Exercise instructions
The full listing is needed, transcribed word for word.

Data for analysis

# # # #

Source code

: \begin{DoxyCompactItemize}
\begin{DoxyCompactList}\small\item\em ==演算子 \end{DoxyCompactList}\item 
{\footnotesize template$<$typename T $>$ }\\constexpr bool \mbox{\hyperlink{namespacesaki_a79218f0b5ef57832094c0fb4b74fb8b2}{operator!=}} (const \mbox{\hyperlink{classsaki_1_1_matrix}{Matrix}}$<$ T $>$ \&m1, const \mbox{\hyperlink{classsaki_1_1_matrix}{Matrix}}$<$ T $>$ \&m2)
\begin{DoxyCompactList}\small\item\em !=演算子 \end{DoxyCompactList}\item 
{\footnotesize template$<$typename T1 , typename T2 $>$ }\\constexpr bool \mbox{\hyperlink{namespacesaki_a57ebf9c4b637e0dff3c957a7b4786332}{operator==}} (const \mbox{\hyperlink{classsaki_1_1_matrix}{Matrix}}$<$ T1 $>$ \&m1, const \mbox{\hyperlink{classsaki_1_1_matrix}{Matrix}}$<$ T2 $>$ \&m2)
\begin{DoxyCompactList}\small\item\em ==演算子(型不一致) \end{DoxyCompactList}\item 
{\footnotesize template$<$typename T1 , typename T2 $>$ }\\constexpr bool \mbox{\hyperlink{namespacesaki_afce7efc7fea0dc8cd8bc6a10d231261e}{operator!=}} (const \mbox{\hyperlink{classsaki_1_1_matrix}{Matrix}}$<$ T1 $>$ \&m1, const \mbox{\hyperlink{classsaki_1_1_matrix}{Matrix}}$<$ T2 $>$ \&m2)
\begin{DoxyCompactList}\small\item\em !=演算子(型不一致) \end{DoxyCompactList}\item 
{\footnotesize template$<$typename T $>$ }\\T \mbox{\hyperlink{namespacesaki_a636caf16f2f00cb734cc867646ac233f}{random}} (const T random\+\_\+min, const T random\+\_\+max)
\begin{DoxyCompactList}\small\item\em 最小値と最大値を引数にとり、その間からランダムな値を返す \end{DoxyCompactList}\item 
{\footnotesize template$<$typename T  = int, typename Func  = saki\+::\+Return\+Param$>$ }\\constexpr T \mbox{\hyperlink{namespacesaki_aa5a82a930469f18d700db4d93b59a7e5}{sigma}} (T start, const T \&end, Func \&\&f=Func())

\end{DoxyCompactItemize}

# # # #

Exercise response
Source code

: \begin{DoxyCompactItemize}
\begin{DoxyCompactList}\small\item\em ==演算子 \end{DoxyCompactList}\item 
{\footnotesize template$<$typename T $>$ }\\constexpr bool \mbox{\hyperlink{namespacesaki_a79218f0b5ef57832094c0fb4b74fb8b2}{operator!=}} (const \mbox{\hyperlink{classsaki_1_1_matrix}{Matrix}}$<$ T $>$ \&m1, const \mbox{\hyperlink{classsaki_1_1_matrix}{Matrix}}$<$ T $>$ \&m2)
\begin{DoxyCompactList}\small\item\em !=演算子 \end{DoxyCompactList}\item 
{\footnotesize template$<$typename T1 , typename T2 $>$ }\\constexpr bool \mbox{\hyperlink{namespacesaki_a57ebf9c4b637e0dff3c957a7b4786332}{operator==}} (const \mbox{\hyperlink{classsaki_1_1_matrix}{Matrix}}$<$ T1 $>$ \&m1, const \mbox{\hyperlink{classsaki_1_1_matrix}{Matrix}}$<$ T2 $>$ \&m2)
\begin{DoxyCompactList}\small\item\em ==演算子(型不一致) \end{DoxyCompactList}\item 
{\footnotesize template$<$typename T1 , typename T2 $>$ }\\constexpr bool \mbox{\hyperlink{namespacesaki_afce7efc7fea0dc8cd8bc6a10d231261e}{operator!=}} (const \mbox{\hyperlink{classsaki_1_1_matrix}{Matrix}}$<$ T1 $>$ \&m1, const \mbox{\hyperlink{classsaki_1_1_matrix}{Matrix}}$<$ T2 $>$ \&m2)
\begin{DoxyCompactList}\small\item\em !=演算子(型不一致) \end{DoxyCompactList}\item 
{\footnotesize template$<$typename T $>$ }\\T \mbox{\hyperlink{namespacesaki_a636caf16f2f00cb734cc867646ac233f}{random}} (const T random\+\_\+min, const T random\+\_\+max)
\begin{DoxyCompactList}\small\item\em 最小値と最大値を引数にとり、その間からランダムな値を返す \end{DoxyCompactList}\item 
{\footnotesize template$<$typename T  = int, typename Func  = saki\+::\+Return\+Param$>$ }\\constexpr T \mbox{\hyperlink{namespacesaki_aa5a82a930469f18d700db4d93b59a7e5}{sigma}} (T start, const T \&end, Func \&\&f=Func())

\end{DoxyCompactItemize}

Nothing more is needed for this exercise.